RCN general secretary Dr Peter Carter today urged all NHS organisations ‘to stop labouring under the illusion that regional pay is a panacea to their financial troubles’.

All trusts have to cut costs under the efficiency programme, Quality, Innovation, Productivity and Prevention. This requires the NHS as a whole to find a total of £20bn in efficiency savings by 2014/15. In a bid to make savings, the 20 Southwest trusts have formed a pay, terms and conditions consortium, using flexibilities within the national Agenda for Change pay deal to move towards a regional system.

Carter said such pay changes would be ‘a fool’s economy’ as they would increase inequalities as well as being bureaucratic and expensive for local trusts to implement.

Breaking away from the national system would exacerbate the region’s existing problems, he added, such having the oldest population out of all the strategic health authorities in England.

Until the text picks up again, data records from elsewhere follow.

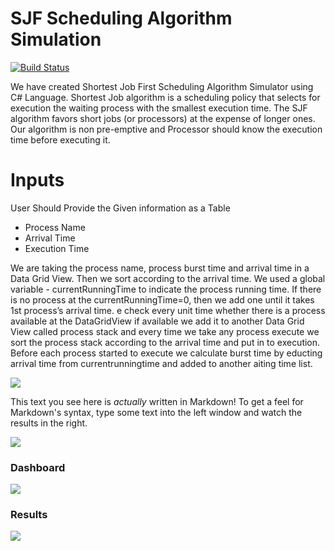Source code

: # SJF Scheduling Algorithm Simulation

[![Build Status](https://travis-ci.org/joemccann/dillinger.svg?branch=master)](https://travis-ci.org/joemccann/dillinger)

We have created Shortest Job First Scheduling Algorithm Simulator using C# Language. Shortest Job algorithm is a scheduling policy that selects for execution the waiting process with the smallest execution time. The SJF algorithm favors short jobs (or processors) at the expense of longer ones. Our algorithm is non pre-emptive and Processor should know the execution time before executing it.

# Inputs
User Should Provide the Given information as a Table
- Process Name
-  Arrival Time
- Execution Time


We are taking the process name, process burst time and arrival time in a Data Grid View. Then we sort according to the arrival time. We used a global variable - currentRunningTime to indicate the process running time. If there is no process at the currentRunningTime=0, then we add one until it takes 1st process’s arrival time. e check every unit time whether there is a process available at the DataGridView if available we add it to another Data Grid View called process stack and every time we take any process execute we sort the process stack according to the arrival time and put in to execution. Before each process started to execute we calculate burst time by educting arrival time from currentrunningtime and added to another aiting time list.

![](http://4.bp.blogspot.com/-dAlfXVeCBAU/XJR9u99Ct8I/AAAAAAAAKY4/R6b5I10OTrkyJvRE9ugWGtMnphYR_8YKgCK4BGAYYCw/s640/Screenshot%2Bfrom%2B2019-03-22%2B11-42-56.png)

This text you see here is *actually* written in Markdown! To get a feel for Markdown's syntax, type some text into the left window and watch the results in the right.

![](http://4.bp.blogspot.com/-dAlfXVeCBAU/XJR9u99Ct8I/AAAAAAAAKY4/R6b5I10OTrkyJvRE9ugWGtMnphYR_8YKgCK4BGAYYCw/s640/Screenshot%2Bfrom%2B2019-03-22%2B11-42-56.png)

### Dashboard
![](http://1.bp.blogspot.com/-OBUGXAVpmss/XJR9691TVmI/AAAAAAAAKZI/wI12xaVx_3kC9x-rI8rPSBOg65_VPXG-wCK4BGAYYCw/s400/Screenshot%2Bfrom%2B2019-03-22%2B11-42-48.png)

### Results
![](http://2.bp.blogspot.com/-ECyghdZ5YKI/XJR9wNBXKzI/AAAAAAAAKZA/1Uo8m9bTsGobtwmcLmUGEMJvd0U9LtNzgCK4BGAYYCw/s400/Screenshot%2Bfrom%2B2019-03-22%2B11-43-02.png)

The RCN will also write to all senior managers at the trusts involved in the consortium to raise its concerns. Unison members employed by the trusts staged rallies against the plans earlier this week.

Carter added: ‘The cartel in the southwest alleges that cutting terms and conditions of staff would save jobs. We say that is simply not true and what would actually happen is a skills drain as staff move away. Any trusts looking at such a draconian cost-cutting exercise should look again and think what this will mean to patient care.’

A spokesman for the Department of Health said that ‘there are no plans to cut NHS pay’.

He added: ‘Trade unions have not reached a national pay agreement with NHS employers over the past 18 months, prompting the South West Consortium to begin open and transparent discussions with staff and local trade unions. No decisions or even formal proposals have yet been made.’